→ Exercise details: Restate, in full and unchanged, the entries that follow, but not their pictures.

(Source texts of formatted documents)
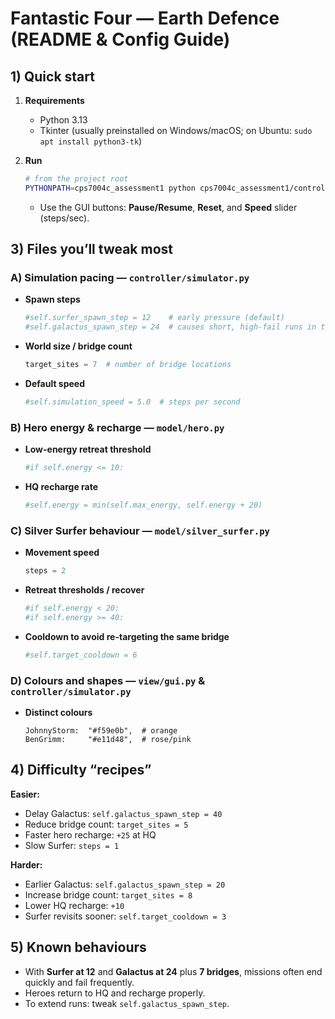 # Fantastic Four — Earth Defence (README & Config Guide)

## 1) Quick start

1. **Requirements**
   - Python 3.13  
   - Tkinter (usually preinstalled on Windows/macOS; on Ubuntu: `sudo apt install python3-tk`)

2. **Run**
   ```bash
   # from the project root
   PYTHONPATH=cps7004c_assessment1 python cps7004c_assessment1/controller/simulator.py
   ```
   - Use the GUI buttons: **Pause/Resume**, **Reset**, and **Speed** slider (steps/sec).

## 3) Files you’ll tweak most

### A) Simulation pacing — `controller/simulator.py`

- **Spawn steps**
  ```python
  #self.surfer_spawn_step = 12    # early pressure (default)
  #self.galactus_spawn_step = 24  # causes short, high-fail runs in this build
  ```
- **World size / bridge count**
  ```python
  target_sites = 7  # number of bridge locations
  ```
- **Default speed**
  ```python
  #self.simulation_speed = 5.0  # steps per second
  ```

### B) Hero energy & recharge — `model/hero.py`

- **Low-energy retreat threshold**
  ```python
  #if self.energy <= 10:
  ```
- **HQ recharge rate**
  ```python
  #self.energy = min(self.max_energy, self.energy + 20)
  ```

### C) Silver Surfer behaviour — `model/silver_surfer.py`

- **Movement speed**
  ```python
  steps = 2
  ```
- **Retreat thresholds / recover**
  ```python
  #if self.energy < 20:
  #if self.energy >= 40:
  ```
- **Cooldown to avoid re-targeting the same bridge**
  ```python
  #self.target_cooldown = 6
  ```
### D) Colours and shapes — `view/gui.py` & `controller/simulator.py`

- **Distinct colours**
  ```For eg. 
  JohnnyStorm:  "#f59e0b",  # orange
  BenGrimm:     "#e11d48",  # rose/pink
  ```
## 4) Difficulty “recipes”

**Easier:**
- Delay Galactus: `self.galactus_spawn_step = 40`
- Reduce bridge count: `target_sites = 5`
- Faster hero recharge: `+25` at HQ
- Slow Surfer: `steps = 1`

**Harder:**
- Earlier Galactus: `self.galactus_spawn_step = 20`
- Increase bridge count: `target_sites = 8`
- Lower HQ recharge: `+10`
- Surfer revisits sooner: `self.target_cooldown = 3`

## 5) Known behaviours

- With **Surfer at 12** and **Galactus at 24** plus **7 bridges**, missions often end quickly and fail frequently.
- Heroes return to HQ and recharge properly.
- To extend runs: tweak `self.galactus_spawn_step`.
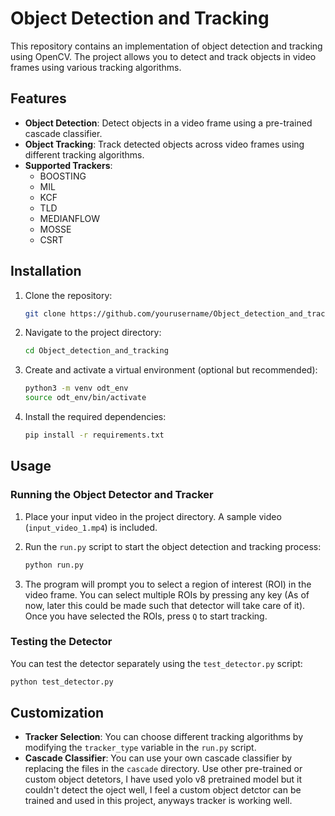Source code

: 
# Object Detection and Tracking

This repository contains an implementation of object detection and tracking using OpenCV. The project allows you to detect and track objects in video frames using various tracking algorithms.

## Features

- **Object Detection**: Detect objects in a video frame using a pre-trained cascade classifier.
- **Object Tracking**: Track detected objects across video frames using different tracking algorithms.
- **Supported Trackers**:
  - BOOSTING
  - MIL
  - KCF
  - TLD
  - MEDIANFLOW
  - MOSSE
  - CSRT

## Installation

1. Clone the repository:

   ```bash
   git clone https://github.com/yourusername/Object_detection_and_tracking.git
   ```

2. Navigate to the project directory:

   ```bash
   cd Object_detection_and_tracking
   ```

3. Create and activate a virtual environment (optional but recommended):

   ```bash
   python3 -m venv odt_env
   source odt_env/bin/activate
   ```

4. Install the required dependencies:

   ```bash
   pip install -r requirements.txt
   ```

## Usage

### Running the Object Detector and Tracker

1. Place your input video in the project directory. A sample video (`input_video_1.mp4`) is included.
2. Run the `run.py` script to start the object detection and tracking process:

   ```bash
   python run.py
   ```

3. The program will prompt you to select a region of interest (ROI) in the video frame. You can select multiple ROIs by pressing any key (As of now, later this could be made such that detector will take care of it). Once you have selected the ROIs, press `Q` to start tracking.

### Testing the Detector

You can test the detector separately using the `test_detector.py` script:

```bash
python test_detector.py
```

## Customization

- **Tracker Selection**: You can choose different tracking algorithms by modifying the `tracker_type` variable in the `run.py` script.
- **Cascade Classifier**: You can use your own cascade classifier by replacing the files in the `cascade` directory. Use other pre-trained or custom object detetors, I have used yolo v8 pretrained model but it couldn't detect the oject well, I feel a custom object detctor can be trained and used in this project, anyways tracker is working well.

→ Solution:
 # Fantastic Four — Earth Defence (README & Config Guide)

## 1) Quick start

1. **Requirements**
   - Python 3.13  
   - Tkinter (usually preinstalled on Windows/macOS; on Ubuntu: `sudo apt install python3-tk`)

2. **Run**
   ```bash
   # from the project root
   PYTHONPATH=cps7004c_assessment1 python cps7004c_assessment1/controller/simulator.py
   ```
   - Use the GUI buttons: **Pause/Resume**, **Reset**, and **Speed** slider (steps/sec).

## 3) Files you’ll tweak most

### A) Simulation pacing — `controller/simulator.py`

- **Spawn steps**
  ```python
  #self.surfer_spawn_step = 12    # early pressure (default)
  #self.galactus_spawn_step = 24  # causes short, high-fail runs in this build
  ```
- **World size / bridge count**
  ```python
  target_sites = 7  # number of bridge locations
  ```
- **Default speed**
  ```python
  #self.simulation_speed = 5.0  # steps per second
  ```

### B) Hero energy & recharge — `model/hero.py`

- **Low-energy retreat threshold**
  ```python
  #if self.energy <= 10:
  ```
- **HQ recharge rate**
  ```python
  #self.energy = min(self.max_energy, self.energy + 20)
  ```

### C) Silver Surfer behaviour — `model/silver_surfer.py`

- **Movement speed**
  ```python
  steps = 2
  ```
- **Retreat thresholds / recover**
  ```python
  #if self.energy < 20:
  #if self.energy >= 40:
  ```
- **Cooldown to avoid re-targeting the same bridge**
  ```python
  #self.target_cooldown = 6
  ```
### D) Colours and shapes — `view/gui.py` & `controller/simulator.py`

- **Distinct colours**
  ```For eg. 
  JohnnyStorm:  "#f59e0b",  # orange
  BenGrimm:     "#e11d48",  # rose/pink
  ```
## 4) Difficulty “recipes”

**Easier:**
- Delay Galactus: `self.galactus_spawn_step = 40`
- Reduce bridge count: `target_sites = 5`
- Faster hero recharge: `+25` at HQ
- Slow Surfer: `steps = 1`

**Harder:**
- Earlier Galactus: `self.galactus_spawn_step = 20`
- Increase bridge count: `target_sites = 8`
- Lower HQ recharge: `+10`
- Surfer revisits sooner: `self.target_cooldown = 3`

## 5) Known behaviours

- With **Surfer at 12** and **Galactus at 24** plus **7 bridges**, missions often end quickly and fail frequently.
- Heroes return to HQ and recharge properly.
- To extend runs: tweak `self.galactus_spawn_step`.
Source code

: 
# Object Detection and Tracking

This repository contains an implementation of object detection and tracking using OpenCV. The project allows you to detect and track objects in video frames using various tracking algorithms.

## Features

- **Object Detection**: Detect objects in a video frame using a pre-trained cascade classifier.
- **Object Tracking**: Track detected objects across video frames using different tracking algorithms.
- **Supported Trackers**:
  - BOOSTING
  - MIL
  - KCF
  - TLD
  - MEDIANFLOW
  - MOSSE
  - CSRT

## Installation

1. Clone the repository:

   ```bash
   git clone https://github.com/yourusername/Object_detection_and_tracking.git
   ```

2. Navigate to the project directory:

   ```bash
   cd Object_detection_and_tracking
   ```

3. Create and activate a virtual environment (optional but recommended):

   ```bash
   python3 -m venv odt_env
   source odt_env/bin/activate
   ```

4. Install the required dependencies:

   ```bash
   pip install -r requirements.txt
   ```

## Usage

### Running the Object Detector and Tracker

1. Place your input video in the project directory. A sample video (`input_video_1.mp4`) is included.
2. Run the `run.py` script to start the object detection and tracking process:

   ```bash
   python run.py
   ```

3. The program will prompt you to select a region of interest (ROI) in the video frame. You can select multiple ROIs by pressing any key (As of now, later this could be made such that detector will take care of it). Once you have selected the ROIs, press `Q` to start tracking.

### Testing the Detector

You can test the detector separately using the `test_detector.py` script:

```bash
python test_detector.py
```

## Customization

- **Tracker Selection**: You can choose different tracking algorithms by modifying the `tracker_type` variable in the `run.py` script.
- **Cascade Classifier**: You can use your own cascade classifier by replacing the files in the `cascade` directory. Use other pre-trained or custom object detetors, I have used yolo v8 pretrained model but it couldn't detect the oject well, I feel a custom object detctor can be trained and used in this project, anyways tracker is working well.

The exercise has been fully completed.